Tracy is turned down repeatedly when she tries to sell her designs to several windy city manufacturers. With so much of her time spent on her high-fashion dreams, she is fired from her department store job. While on line at the unemployment office, she runs into Brian, who is eliciting votes from the disenfranchised.

In a memorably corny exchange, Tracy harasses him. “I’m a widow from the South side,” she shouts. “My old man left me with six kids and all the kids got the flu. What’re ya gonna do about that?” Though he tries to charm his way through it all with inspiring political sound bites, she continues to bust his chops, “Help me get my old man back!”

Back at her apartment, Tracy sings an impromptu campaign jingle and suggests that he needs more “pizzazz”. As their relationship develops, she begins to spend more and more time on his campaign. “Flash that grand piano of yours you call a smile,” she tells him. Brian rather cruelly begins to take her support for granted. When Tracy receives a phone call from Sean, she is on the first flight to Rome.

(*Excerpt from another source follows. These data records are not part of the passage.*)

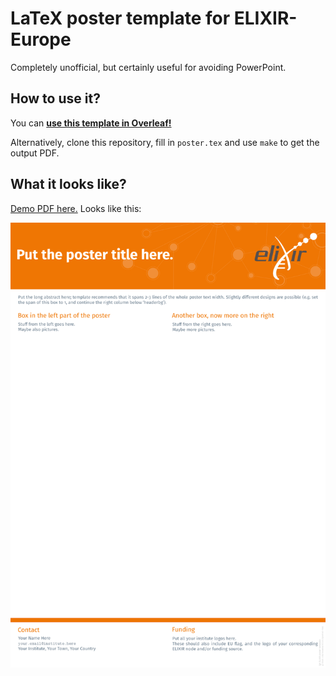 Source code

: 
# LaTeX poster template for ELIXIR-Europe

Completely unofficial, but certainly useful for avoiding PowerPoint.

## How to use it?

You can [**use this template in Overleaf!**](https://www.overleaf.com/latex/templates/elixir-allhands-poster-template/jwjrrvfhtbjd)

Alternatively, clone this repository, fill in `poster.tex` and use `make` to get the output PDF.

## What it looks like?

[Demo PDF here.](demo-output/poster.pdf) Looks like this:

![Poster preview](demo-output/poster.png)
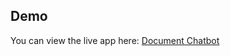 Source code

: ## Demo

You can view the live app here: [Document Chatbot](https://abbaac-document-chatbot-app-hhmkso.streamlit.app/)
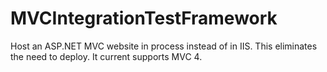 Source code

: MVCIntegrationTestFramework
===========================

Host an ASP.NET MVC website in process instead of in IIS. This eliminates the need to deploy. It current supports MVC 4.  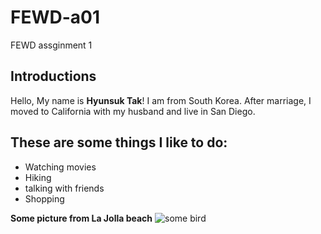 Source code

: # FEWD-a01
FEWD assginment 1

## Introductions
Hello, My name is **Hyunsuk Tak**! I am from South Korea. After marriage, I moved to California with my husband and live in San Diego.

## These are some things I like to do:
* Watching movies
* Hiking
* talking with friends
* Shopping

**Some picture from La Jolla beach**
![some bird](www.facebook.com/photo?fbid=3520729877998187&set=a.3520730014664840)
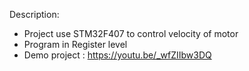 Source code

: Description:
- Project use STM32F407 to control velocity of motor
- Program in Register level
- Demo project : https://youtu.be/_wfZIIbw3DQ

Cue that theme song. The montage of Tracy’s Italian cab ride features every possible statue, fountain and tourist attraction in Rome. At Sean’s apartment, Tracy examines the eerie shrines erected in honor of his past supermodel discoveries. “I give all my creations the names of inanimate objects,” Norman Bates, um…Sean explains. “There’s only one word that describes rich, dark, beautiful and rare. I’m gonna call you … Mahogany.”

Tracy, now christened with her supermodel moniker, must strut her stuff in front of the representatives of the Gavina modeling agency. When they make disparaging remarks about her lack of cleavage, she tells them where to get off, “They want a dummy, or better yet, a couple of basketballs and a smile.” Carlotta Gavina (Marisa Mell) admires her spunk and hires her on the spot. Tracy has made it to the big time. Despite the fact that less than ten minutes of screen time have passed since the last montage, she is transformed into Mahogany in another visual medley. As the theme song plays, Ross prances about in more memorably atrocious fashions.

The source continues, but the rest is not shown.